--- Exercise ---
I need the lines below from the one with "## Compatibility" down to the one with "- Keys (18/22) (See [#4], [#6], [#7], [#8])" reproduced exactly, both ends included, and nothing else.

--- Dataset entries ---

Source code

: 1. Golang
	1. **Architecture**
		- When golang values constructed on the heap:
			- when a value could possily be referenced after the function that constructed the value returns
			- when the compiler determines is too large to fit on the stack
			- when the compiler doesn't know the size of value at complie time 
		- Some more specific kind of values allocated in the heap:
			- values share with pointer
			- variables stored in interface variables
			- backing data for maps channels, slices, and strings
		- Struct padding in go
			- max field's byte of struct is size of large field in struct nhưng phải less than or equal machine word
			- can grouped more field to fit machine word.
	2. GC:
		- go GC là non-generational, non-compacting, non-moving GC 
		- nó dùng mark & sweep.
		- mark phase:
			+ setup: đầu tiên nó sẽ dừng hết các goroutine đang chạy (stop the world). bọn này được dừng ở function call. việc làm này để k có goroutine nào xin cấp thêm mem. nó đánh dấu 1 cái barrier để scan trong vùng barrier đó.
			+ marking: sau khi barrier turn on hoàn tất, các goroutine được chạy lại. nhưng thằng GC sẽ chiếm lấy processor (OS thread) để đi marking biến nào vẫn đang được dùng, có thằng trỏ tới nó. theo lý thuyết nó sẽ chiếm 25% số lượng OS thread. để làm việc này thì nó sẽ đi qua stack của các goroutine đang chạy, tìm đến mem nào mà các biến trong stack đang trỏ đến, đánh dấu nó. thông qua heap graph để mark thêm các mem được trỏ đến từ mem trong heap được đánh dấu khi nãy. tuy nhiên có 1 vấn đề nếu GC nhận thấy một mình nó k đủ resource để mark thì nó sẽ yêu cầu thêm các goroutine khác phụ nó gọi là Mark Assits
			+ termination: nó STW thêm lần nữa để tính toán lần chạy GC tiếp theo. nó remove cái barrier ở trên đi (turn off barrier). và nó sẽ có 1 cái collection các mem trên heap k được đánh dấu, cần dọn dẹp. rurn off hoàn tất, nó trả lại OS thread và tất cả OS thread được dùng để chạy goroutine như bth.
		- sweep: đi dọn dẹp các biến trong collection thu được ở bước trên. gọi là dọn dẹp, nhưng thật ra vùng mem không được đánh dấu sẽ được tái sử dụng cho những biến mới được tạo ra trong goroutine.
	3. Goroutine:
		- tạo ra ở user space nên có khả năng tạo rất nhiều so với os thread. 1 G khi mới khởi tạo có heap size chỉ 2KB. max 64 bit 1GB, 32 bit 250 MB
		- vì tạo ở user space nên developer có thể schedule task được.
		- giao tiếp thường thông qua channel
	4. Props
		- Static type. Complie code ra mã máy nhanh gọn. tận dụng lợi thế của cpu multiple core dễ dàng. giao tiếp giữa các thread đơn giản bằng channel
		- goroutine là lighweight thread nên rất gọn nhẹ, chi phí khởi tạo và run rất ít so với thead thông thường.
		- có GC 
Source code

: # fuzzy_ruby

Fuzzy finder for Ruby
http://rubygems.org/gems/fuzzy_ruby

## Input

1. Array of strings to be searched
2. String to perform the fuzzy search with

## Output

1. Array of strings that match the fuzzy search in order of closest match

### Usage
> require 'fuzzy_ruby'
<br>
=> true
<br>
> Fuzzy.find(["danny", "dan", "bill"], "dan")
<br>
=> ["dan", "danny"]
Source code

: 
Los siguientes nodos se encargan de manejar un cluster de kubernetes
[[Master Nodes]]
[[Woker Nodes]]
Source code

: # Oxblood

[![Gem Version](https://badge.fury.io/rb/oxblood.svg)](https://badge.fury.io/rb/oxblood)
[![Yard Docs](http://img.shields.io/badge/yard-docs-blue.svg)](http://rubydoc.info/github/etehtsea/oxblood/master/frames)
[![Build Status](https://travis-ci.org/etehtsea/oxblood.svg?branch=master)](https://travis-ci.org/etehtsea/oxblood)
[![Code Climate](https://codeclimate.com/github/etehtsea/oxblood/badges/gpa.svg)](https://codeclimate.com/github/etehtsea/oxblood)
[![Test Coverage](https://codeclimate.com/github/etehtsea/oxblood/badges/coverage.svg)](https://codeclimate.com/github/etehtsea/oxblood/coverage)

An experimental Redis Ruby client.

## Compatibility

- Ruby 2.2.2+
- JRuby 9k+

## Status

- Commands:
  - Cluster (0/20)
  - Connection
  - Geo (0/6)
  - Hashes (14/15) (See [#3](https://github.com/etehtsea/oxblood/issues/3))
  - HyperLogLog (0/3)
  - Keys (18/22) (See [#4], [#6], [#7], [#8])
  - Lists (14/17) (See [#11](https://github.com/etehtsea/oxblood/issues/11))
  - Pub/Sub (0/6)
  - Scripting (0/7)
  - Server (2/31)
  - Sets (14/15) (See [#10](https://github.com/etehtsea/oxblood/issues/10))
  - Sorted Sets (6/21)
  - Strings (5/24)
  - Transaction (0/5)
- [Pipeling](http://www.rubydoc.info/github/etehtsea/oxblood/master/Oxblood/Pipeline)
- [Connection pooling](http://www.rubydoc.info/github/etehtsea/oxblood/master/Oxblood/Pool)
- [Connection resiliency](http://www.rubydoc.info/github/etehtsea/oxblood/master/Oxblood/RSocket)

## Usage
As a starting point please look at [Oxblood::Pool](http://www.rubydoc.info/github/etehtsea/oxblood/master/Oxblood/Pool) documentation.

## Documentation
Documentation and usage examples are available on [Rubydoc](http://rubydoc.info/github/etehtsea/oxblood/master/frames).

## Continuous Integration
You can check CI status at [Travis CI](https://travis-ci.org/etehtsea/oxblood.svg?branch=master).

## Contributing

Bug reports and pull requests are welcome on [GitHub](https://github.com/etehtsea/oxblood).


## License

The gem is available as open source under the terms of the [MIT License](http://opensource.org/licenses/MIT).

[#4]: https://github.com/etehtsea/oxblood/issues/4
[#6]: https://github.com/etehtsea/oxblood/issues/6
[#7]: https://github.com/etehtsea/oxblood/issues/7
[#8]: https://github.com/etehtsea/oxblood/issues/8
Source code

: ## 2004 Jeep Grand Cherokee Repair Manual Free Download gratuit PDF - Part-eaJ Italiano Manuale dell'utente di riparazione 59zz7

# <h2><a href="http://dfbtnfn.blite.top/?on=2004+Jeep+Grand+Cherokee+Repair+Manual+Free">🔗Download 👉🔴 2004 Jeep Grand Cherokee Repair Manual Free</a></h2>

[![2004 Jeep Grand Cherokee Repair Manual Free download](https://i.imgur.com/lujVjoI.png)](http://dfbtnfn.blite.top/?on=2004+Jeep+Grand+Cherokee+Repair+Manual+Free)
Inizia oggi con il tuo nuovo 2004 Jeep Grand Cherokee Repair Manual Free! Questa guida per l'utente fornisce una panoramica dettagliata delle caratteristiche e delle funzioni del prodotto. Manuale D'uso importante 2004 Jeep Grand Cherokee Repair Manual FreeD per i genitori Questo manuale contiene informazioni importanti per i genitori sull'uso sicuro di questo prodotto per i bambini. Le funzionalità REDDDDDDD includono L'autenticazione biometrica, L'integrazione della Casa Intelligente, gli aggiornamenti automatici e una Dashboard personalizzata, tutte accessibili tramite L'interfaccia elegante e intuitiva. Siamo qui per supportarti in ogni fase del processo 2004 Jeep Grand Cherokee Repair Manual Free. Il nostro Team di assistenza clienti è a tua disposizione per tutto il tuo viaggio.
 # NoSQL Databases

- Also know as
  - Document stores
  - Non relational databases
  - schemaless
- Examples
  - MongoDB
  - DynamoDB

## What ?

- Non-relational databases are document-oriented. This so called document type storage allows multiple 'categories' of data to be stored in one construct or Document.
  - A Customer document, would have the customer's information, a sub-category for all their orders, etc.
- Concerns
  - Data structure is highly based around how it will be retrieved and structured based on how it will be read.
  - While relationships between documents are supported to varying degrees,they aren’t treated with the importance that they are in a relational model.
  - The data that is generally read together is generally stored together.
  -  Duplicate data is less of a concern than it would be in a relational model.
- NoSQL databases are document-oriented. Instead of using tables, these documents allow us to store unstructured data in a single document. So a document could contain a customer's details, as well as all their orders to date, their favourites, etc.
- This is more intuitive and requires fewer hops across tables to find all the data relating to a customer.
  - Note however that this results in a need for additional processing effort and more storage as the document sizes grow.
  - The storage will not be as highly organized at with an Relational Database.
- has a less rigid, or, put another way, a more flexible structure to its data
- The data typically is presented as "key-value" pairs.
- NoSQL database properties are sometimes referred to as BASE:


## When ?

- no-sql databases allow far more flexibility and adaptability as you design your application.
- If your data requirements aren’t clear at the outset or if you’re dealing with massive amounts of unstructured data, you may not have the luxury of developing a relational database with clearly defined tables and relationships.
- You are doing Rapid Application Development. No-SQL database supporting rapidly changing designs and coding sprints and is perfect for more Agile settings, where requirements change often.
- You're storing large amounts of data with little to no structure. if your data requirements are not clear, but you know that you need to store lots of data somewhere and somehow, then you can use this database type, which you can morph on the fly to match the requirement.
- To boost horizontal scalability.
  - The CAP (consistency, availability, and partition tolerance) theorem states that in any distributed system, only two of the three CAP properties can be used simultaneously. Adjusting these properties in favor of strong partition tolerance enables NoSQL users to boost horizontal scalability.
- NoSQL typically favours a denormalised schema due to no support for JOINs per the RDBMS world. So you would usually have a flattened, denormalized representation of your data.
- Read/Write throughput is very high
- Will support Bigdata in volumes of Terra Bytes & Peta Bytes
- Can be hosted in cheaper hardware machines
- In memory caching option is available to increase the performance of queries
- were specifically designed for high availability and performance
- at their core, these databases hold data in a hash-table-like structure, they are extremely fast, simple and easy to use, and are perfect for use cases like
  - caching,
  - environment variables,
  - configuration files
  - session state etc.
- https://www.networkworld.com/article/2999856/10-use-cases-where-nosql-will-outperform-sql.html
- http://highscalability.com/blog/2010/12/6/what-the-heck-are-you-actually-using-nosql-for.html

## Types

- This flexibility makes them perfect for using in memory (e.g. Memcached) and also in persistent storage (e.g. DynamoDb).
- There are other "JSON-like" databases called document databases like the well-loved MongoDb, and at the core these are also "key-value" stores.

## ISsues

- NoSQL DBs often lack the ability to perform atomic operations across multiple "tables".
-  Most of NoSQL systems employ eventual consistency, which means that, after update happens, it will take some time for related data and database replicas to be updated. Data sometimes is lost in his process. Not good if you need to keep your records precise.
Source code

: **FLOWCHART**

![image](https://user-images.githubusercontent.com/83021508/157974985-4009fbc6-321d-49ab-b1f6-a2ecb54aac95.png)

--- Result ---
## Compatibility

- Ruby 2.2.2+
- JRuby 9k+

## Status

- Commands:
  - Cluster (0/20)
  - Connection
  - Geo (0/6)
  - Hashes (14/15) (See [#3](https://github.com/etehtsea/oxblood/issues/3))
  - HyperLogLog (0/3)
  - Keys (18/22) (See [#4], [#6], [#7], [#8])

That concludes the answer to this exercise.